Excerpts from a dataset
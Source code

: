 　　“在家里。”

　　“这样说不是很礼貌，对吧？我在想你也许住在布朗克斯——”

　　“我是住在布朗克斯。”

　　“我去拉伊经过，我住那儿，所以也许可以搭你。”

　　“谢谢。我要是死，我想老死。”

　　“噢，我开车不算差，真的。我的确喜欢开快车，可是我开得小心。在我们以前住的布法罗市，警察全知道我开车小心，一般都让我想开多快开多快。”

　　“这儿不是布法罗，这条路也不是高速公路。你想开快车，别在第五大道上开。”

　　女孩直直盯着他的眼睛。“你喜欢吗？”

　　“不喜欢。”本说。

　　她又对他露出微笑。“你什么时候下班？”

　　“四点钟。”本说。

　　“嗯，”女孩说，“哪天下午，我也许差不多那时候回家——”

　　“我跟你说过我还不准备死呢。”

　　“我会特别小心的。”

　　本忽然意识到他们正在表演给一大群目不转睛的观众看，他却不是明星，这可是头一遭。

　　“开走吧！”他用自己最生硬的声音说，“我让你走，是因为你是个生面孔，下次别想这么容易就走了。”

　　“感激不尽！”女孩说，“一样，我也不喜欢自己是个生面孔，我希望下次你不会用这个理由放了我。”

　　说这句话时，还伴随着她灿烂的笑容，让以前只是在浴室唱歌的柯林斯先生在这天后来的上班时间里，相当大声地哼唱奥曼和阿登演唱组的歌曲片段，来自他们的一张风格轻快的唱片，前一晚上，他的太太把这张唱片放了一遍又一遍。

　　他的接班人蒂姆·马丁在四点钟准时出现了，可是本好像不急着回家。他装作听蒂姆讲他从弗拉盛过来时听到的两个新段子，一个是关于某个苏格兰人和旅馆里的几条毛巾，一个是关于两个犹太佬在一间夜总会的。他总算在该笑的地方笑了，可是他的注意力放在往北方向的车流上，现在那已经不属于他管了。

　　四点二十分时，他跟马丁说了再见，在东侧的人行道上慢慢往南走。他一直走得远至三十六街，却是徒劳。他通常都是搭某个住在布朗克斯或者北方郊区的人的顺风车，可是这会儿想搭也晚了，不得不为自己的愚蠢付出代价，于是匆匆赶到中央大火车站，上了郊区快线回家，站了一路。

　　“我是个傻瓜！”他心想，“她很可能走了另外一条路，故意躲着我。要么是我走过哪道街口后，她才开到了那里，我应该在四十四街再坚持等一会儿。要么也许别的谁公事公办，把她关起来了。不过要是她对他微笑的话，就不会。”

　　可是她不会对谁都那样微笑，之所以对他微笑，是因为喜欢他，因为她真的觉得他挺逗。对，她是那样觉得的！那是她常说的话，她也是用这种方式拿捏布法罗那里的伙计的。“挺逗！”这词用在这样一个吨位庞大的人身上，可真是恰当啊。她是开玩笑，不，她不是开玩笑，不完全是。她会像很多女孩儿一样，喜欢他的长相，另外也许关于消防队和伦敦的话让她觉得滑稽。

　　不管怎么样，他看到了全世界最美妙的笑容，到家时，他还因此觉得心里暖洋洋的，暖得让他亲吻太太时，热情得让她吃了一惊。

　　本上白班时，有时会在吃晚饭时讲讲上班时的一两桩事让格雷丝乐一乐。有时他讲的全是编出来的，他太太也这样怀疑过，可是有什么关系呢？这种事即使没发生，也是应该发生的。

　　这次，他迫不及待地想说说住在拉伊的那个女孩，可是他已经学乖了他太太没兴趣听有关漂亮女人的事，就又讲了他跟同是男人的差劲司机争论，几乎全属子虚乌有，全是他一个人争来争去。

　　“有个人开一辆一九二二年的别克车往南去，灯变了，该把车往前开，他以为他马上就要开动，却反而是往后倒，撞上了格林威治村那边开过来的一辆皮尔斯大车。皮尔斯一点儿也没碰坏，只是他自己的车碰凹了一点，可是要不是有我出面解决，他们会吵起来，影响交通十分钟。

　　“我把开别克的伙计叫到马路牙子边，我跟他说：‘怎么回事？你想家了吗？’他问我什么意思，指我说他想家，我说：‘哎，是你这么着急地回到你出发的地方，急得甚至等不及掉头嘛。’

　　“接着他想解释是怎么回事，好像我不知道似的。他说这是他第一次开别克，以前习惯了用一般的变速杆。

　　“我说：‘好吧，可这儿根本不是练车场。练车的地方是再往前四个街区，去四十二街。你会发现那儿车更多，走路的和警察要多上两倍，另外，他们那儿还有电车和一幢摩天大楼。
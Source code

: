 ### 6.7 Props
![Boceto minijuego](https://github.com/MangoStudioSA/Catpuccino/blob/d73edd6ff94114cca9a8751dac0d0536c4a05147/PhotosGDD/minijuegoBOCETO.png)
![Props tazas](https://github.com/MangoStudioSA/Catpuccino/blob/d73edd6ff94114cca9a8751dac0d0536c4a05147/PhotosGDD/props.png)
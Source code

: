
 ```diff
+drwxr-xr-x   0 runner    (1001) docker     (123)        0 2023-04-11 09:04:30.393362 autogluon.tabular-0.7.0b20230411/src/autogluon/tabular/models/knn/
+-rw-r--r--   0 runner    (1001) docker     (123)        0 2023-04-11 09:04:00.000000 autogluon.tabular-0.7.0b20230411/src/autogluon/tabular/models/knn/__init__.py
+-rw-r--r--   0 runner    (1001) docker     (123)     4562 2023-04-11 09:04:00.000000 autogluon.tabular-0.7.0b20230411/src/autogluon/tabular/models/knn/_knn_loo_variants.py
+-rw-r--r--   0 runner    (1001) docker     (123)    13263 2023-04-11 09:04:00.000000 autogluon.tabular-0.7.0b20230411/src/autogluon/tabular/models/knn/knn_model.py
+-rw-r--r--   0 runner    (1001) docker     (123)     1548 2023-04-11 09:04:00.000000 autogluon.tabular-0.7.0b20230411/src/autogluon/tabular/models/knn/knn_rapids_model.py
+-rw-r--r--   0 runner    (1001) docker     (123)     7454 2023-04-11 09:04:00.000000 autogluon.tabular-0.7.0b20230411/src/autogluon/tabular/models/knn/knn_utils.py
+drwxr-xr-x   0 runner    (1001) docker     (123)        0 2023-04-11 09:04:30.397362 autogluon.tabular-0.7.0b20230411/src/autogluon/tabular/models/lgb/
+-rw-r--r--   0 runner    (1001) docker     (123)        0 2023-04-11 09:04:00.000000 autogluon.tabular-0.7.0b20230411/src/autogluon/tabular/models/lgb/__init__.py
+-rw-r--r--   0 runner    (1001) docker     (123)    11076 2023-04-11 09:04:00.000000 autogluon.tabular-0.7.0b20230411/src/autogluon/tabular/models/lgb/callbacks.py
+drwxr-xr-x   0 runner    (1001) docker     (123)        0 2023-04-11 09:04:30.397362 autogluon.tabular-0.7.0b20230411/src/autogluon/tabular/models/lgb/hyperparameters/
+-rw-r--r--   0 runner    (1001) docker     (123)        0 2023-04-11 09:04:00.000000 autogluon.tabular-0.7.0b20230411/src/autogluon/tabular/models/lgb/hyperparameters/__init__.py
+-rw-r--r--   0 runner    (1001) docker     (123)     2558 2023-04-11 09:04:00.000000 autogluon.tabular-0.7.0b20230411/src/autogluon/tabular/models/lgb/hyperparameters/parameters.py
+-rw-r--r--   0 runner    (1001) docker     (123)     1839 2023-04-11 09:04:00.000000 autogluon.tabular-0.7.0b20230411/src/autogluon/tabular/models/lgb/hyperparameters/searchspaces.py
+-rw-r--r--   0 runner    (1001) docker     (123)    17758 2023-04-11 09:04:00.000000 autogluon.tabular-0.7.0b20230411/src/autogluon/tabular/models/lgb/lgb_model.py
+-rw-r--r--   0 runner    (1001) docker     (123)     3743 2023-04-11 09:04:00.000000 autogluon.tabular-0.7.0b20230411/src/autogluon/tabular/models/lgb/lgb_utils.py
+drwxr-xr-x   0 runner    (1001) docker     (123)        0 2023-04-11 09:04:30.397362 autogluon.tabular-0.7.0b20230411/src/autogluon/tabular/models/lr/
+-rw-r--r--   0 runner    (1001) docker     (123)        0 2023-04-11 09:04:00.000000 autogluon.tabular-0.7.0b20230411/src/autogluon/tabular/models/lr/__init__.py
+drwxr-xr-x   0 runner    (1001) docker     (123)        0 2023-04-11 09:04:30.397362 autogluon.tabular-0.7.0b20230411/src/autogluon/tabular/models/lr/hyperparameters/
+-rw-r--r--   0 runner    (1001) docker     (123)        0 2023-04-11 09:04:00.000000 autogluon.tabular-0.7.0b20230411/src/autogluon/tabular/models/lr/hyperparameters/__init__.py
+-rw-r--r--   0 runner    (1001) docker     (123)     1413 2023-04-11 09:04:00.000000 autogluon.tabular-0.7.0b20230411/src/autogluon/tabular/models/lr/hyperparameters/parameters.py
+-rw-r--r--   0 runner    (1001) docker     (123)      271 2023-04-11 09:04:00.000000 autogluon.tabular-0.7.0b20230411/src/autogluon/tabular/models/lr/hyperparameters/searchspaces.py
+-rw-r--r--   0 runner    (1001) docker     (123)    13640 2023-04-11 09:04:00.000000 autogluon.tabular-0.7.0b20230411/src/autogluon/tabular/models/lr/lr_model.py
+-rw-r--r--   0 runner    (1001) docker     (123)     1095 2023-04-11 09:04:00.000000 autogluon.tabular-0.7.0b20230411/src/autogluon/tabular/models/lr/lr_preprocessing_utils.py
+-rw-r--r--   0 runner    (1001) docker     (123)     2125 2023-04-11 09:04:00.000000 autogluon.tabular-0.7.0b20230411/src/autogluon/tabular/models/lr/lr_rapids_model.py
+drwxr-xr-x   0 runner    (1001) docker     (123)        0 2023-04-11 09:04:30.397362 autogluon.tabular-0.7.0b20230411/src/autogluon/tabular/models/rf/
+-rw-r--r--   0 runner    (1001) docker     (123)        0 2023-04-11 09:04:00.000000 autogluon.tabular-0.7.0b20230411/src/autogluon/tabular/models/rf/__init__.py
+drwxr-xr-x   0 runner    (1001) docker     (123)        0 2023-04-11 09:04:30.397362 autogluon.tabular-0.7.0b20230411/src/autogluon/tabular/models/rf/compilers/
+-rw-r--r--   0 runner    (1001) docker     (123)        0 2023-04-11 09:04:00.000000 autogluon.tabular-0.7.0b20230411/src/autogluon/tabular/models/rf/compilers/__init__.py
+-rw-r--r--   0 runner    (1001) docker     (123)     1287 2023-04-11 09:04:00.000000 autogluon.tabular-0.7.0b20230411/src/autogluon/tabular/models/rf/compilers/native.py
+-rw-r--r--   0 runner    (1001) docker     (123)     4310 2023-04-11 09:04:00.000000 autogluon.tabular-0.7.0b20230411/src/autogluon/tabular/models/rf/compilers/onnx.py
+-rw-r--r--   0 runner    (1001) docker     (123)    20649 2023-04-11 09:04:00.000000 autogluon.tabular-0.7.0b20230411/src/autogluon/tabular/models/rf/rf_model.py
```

_REQUIRED ACTION_. Out of the records above, pull the lines that include the word "searchspaces".

_PROBLEM SOLUTION_.
+-rw-r--r--   0 runner    (1001) docker     (123)     1839 2023-04-11 09:04:00.000000 autogluon.tabular-0.7.0b20230411/src/autogluon/tabular/models/lgb/hyperparameters/searchspaces.py
+-rw-r--r--   0 runner    (1001) docker     (123)      271 2023-04-11 09:04:00.000000 autogluon.tabular-0.7.0b20230411/src/autogluon/tabular/models/lr/hyperparameters/searchspaces.py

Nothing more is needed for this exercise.